Question

How to prove that $\sin (\dfrac{\pi }{2} - \theta ) = \cos \theta $ ?

Answer 1

Hint: In this question, we have to prove that the left-hand side of the equation is equal to the right-hand side. For that, we will take one of the sides and solve it so that it becomes equal to the other side. On the left-hand side, we are given the sine of the difference of two angles. We know by an identity that the sine of the difference of two angles is equal to the product of the sine of the first angle and the cosine of the other angle minus the product of the cosine of the first angle and the sine of the second angle, that is, $\sin (A - B) = \sin A\cos B - \cos A\sin B$ .
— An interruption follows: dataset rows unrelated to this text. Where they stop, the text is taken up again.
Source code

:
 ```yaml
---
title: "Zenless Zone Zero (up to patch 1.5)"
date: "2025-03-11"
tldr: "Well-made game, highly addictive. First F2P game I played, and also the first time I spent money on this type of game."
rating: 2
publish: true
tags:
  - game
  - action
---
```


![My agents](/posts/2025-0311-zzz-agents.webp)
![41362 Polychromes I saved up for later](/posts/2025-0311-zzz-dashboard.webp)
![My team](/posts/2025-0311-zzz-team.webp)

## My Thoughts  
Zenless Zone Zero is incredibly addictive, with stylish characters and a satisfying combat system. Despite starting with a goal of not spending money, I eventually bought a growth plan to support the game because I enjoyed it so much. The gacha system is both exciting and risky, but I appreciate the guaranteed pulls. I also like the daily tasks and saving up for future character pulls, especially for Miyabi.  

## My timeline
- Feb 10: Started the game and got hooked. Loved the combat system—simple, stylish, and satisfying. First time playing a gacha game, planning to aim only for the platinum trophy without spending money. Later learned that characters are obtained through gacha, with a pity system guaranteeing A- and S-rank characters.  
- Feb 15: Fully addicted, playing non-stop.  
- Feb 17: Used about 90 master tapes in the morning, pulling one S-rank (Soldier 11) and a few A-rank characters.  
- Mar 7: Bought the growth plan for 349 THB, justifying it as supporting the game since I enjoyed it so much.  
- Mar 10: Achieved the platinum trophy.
Complete step-by-step solution:
Let us start solving the left-hand side –
$\sin (\dfrac{\pi }{2} - \theta ) = \sin \dfrac{\pi }{2}\cos \theta - \cos \dfrac{\pi }{2}\sin \theta $
We know that $\sin \dfrac{\pi }{2} = 1$ and $\cos \dfrac{\pi }{2} = 0$ , so we get –
$
  \sin (\dfrac{\pi }{2} - \theta ) = 1.\cos \theta - 0.\sin \theta \\
   \Rightarrow \sin (\dfrac{\pi }{2} - \theta ) = \cos \theta \\
 $
Now, the left-hand side has become equal to the right-hand side.
Hence proved that $\sin (\dfrac{\pi }{2} - \theta ) = \cos \theta $ .
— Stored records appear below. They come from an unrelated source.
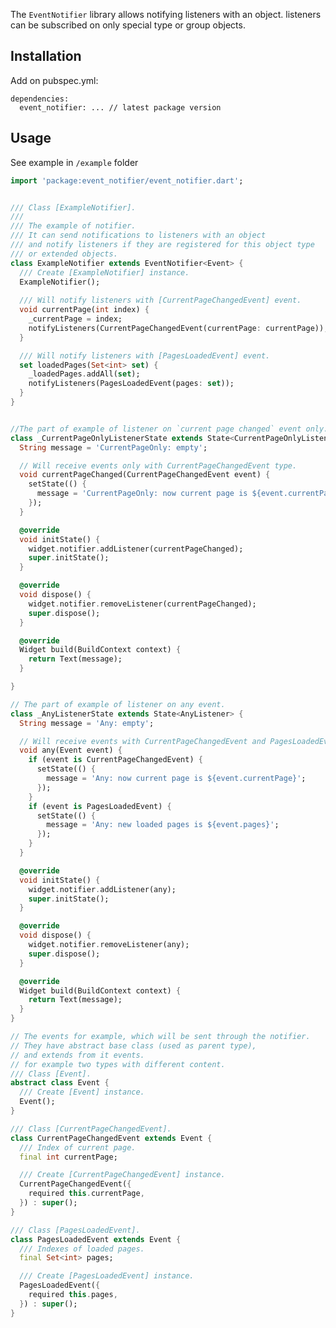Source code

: <!-- 
This README describes the package. If you publish this package to pub.dev,
this README's contents appear on the landing page for your package.

For information about how to write a good package README, see the guide for
[writing package pages](https://dart.dev/guides/libraries/writing-package-pages). 

For general information about developing packages, see the Dart guide for
[creating packages](https://dart.dev/guides/libraries/create-library-packages)
and the Flutter guide for
[developing packages and plugins](https://flutter.dev/developing-packages). 
-->

The `EventNotifier` library allows notifying listeners with an object.
listeners can be subscribed on only special type or group objects.

## Installation

Add on pubspec.yml:

```
dependencies:
  event_notifier: ... // latest package version
```

## Usage

See example in `/example` folder

```dart
import 'package:event_notifier/event_notifier.dart';


/// Class [ExampleNotifier].
/// 
/// The example of notifier.
/// It can send notifications to listeners with an object
/// and notify listeners if they are registered for this object type
/// or extended objects.
class ExampleNotifier extends EventNotifier<Event> {
  /// Create [ExampleNotifier] instance.
  ExampleNotifier();
  
  /// Will notify listeners with [CurrentPageChangedEvent] event.
  void currentPage(int index) {
    _currentPage = index;
    notifyListeners(CurrentPageChangedEvent(currentPage: currentPage));
  }

  /// Will notify listeners with [PagesLoadedEvent] event.
  set loadedPages(Set<int> set) {
    _loadedPages.addAll(set);
    notifyListeners(PagesLoadedEvent(pages: set));
  }
}


//The part of example of listener on `current page changed` event only.
class _CurrentPageOnlyListenerState extends State<CurrentPageOnlyListener> {
  String message = 'CurrentPageOnly: empty';

  // Will receive events only with CurrentPageChangedEvent type.
  void currentPageChanged(CurrentPageChangedEvent event) {
    setState(() {
      message = 'CurrentPageOnly: now current page is ${event.currentPage}';
    });
  }

  @override
  void initState() {
    widget.notifier.addListener(currentPageChanged);
    super.initState();
  }

  @override
  void dispose() {
    widget.notifier.removeListener(currentPageChanged);
    super.dispose();
  }

  @override
  Widget build(BuildContext context) {
    return Text(message);
  }

}

// The part of example of listener on any event.
class _AnyListenerState extends State<AnyListener> {
  String message = 'Any: empty';

  // Will receive events with CurrentPageChangedEvent and PagesLoadedEvent type.
  void any(Event event) {
    if (event is CurrentPageChangedEvent) {
      setState(() {
        message = 'Any: now current page is ${event.currentPage}';
      });
    }
    if (event is PagesLoadedEvent) {
      setState(() {
        message = 'Any: new loaded pages is ${event.pages}';
      });
    }
  }

  @override
  void initState() {
    widget.notifier.addListener(any);
    super.initState();
  }

  @override
  void dispose() {
    widget.notifier.removeListener(any);
    super.dispose();
  }

  @override
  Widget build(BuildContext context) {
    return Text(message);
  }
}

// The events for example, which will be sent through the notifier.
// They have abstract base class (used as parent type),
// and extends from it events.
// for example two types with different content.
/// Class [Event]. 
abstract class Event {
  /// Create [Event] instance.
  Event();
}

/// Class [CurrentPageChangedEvent].
class CurrentPageChangedEvent extends Event {
  /// Index of current page.
  final int currentPage;

  /// Create [CurrentPageChangedEvent] instance.
  CurrentPageChangedEvent({
    required this.currentPage,
  }) : super();
}

/// Class [PagesLoadedEvent].
class PagesLoadedEvent extends Event {
  /// Indexes of loaded pages.
  final Set<int> pages;

  /// Create [PagesLoadedEvent] instance.
  PagesLoadedEvent({
    required this.pages,
  }) : super();
}
```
Note: Trigonometry tells us the relation between the two sides of a right-angled triangle and one of its angles except for the right angle, trigonometry involves six trigonometric functions namely sine, cosine, tangent, cosecant, secant and cotangent function.
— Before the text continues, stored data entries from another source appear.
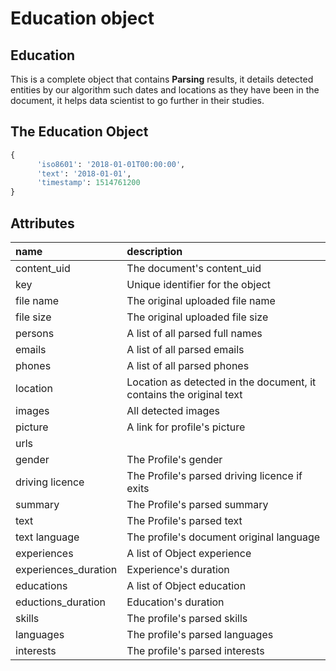 # Education object

## Education

This is a complete object that contains **Parsing** results, it details
 detected entities by our algorithm such dates and locations as they have 
 been in the document, it helps data scientist to go further in their studies.
 
## The Education Object

```python
{
      'iso8601': '2018-01-01T00:00:00', 
      'text': '2018-01-01', 
      'timestamp': 1514761200
}
```

## Attributes

| name | description |
| :--- | :--- |
| content\_uid | The document's content_uid |
| key | Unique identifier for the object |
| file name | The original uploaded file name |
| file size | The original uploaded file size |
| persons | A list of all parsed full names |
| emails | A list of all parsed emails |
| phones | A list of all parsed phones |
| location | Location as detected in the document, it contains the original text|
| images | All detected images  |
| picture | A link for profile's picture |
| urls |  |
| gender | The Profile's gender |
| driving licence | The Profile's parsed driving licence if exits  |
| summary | The Profile's parsed summary |
| text | The Profile's parsed text |
| text language | The profile's document original language  |
| experiences | A list of Object experience |
| experiences\_duration | Experience's duration |
| educations | A list of Object education |
| eductions\_duration | Education's duration |
| skills | The profile's parsed skills |
| languages | The profile's parsed languages |
| interests | The profile's parsed interests |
All the trigonometric functions are related to each other by some identities like the one we have used in the above solution. For solving any trigonometry question, we must remember the trigonometric value of some basic trigonometric functions. The result obtained signifies the periodic property of the trigonometric functions and this identity is used very commonly for solving other trigonometry related questions.